## GOAL OF THE EXERCISE
Below are some records; repeat them all exactly, minus the pictures.

## SOURCE RECORDS

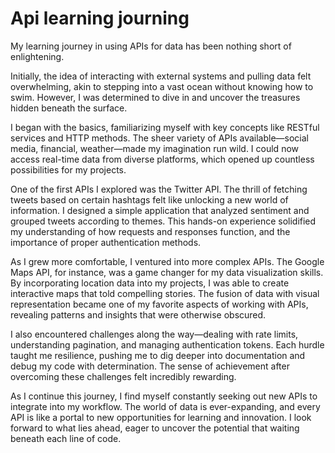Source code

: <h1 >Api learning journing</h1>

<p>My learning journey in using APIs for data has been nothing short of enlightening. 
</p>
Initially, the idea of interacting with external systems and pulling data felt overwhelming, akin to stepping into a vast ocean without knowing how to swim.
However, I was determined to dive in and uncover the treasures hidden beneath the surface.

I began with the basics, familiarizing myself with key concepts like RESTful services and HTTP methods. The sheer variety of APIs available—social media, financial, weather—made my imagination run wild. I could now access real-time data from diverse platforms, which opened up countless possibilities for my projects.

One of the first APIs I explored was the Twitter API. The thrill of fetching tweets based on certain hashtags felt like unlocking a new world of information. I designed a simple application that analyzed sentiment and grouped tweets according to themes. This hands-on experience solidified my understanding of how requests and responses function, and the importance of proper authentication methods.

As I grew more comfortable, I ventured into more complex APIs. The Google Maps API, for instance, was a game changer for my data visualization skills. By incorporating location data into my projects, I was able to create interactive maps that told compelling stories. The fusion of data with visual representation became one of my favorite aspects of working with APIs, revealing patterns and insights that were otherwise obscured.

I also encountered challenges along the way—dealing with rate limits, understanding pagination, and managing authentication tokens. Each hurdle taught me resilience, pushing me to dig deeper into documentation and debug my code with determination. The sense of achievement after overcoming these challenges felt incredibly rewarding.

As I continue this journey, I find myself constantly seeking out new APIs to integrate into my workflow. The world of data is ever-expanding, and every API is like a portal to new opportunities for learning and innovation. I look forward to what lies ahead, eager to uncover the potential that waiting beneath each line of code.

## PROBLEM SOLUTION
Source code

: <h1 >Api learning journing</h1>

<p>My learning journey in using APIs for data has been nothing short of enlightening. 
</p>
Initially, the idea of interacting with external systems and pulling data felt overwhelming, akin to stepping into a vast ocean without knowing how to swim.
However, I was determined to dive in and uncover the treasures hidden beneath the surface.

I began with the basics, familiarizing myself with key concepts like RESTful services and HTTP methods. The sheer variety of APIs available—social media, financial, weather—made my imagination run wild. I could now access real-time data from diverse platforms, which opened up countless possibilities for my projects.

One of the first APIs I explored was the Twitter API. The thrill of fetching tweets based on certain hashtags felt like unlocking a new world of information. I designed a simple application that analyzed sentiment and grouped tweets according to themes. This hands-on experience solidified my understanding of how requests and responses function, and the importance of proper authentication methods.

As I grew more comfortable, I ventured into more complex APIs. The Google Maps API, for instance, was a game changer for my data visualization skills. By incorporating location data into my projects, I was able to create interactive maps that told compelling stories. The fusion of data with visual representation became one of my favorite aspects of working with APIs, revealing patterns and insights that were otherwise obscured.

I also encountered challenges along the way—dealing with rate limits, understanding pagination, and managing authentication tokens. Each hurdle taught me resilience, pushing me to dig deeper into documentation and debug my code with determination. The sense of achievement after overcoming these challenges felt incredibly rewarding.

As I continue this journey, I find myself constantly seeking out new APIs to integrate into my workflow. The world of data is ever-expanding, and every API is like a portal to new opportunities for learning and innovation. I look forward to what lies ahead, eager to uncover the potential that waiting beneath each line of code.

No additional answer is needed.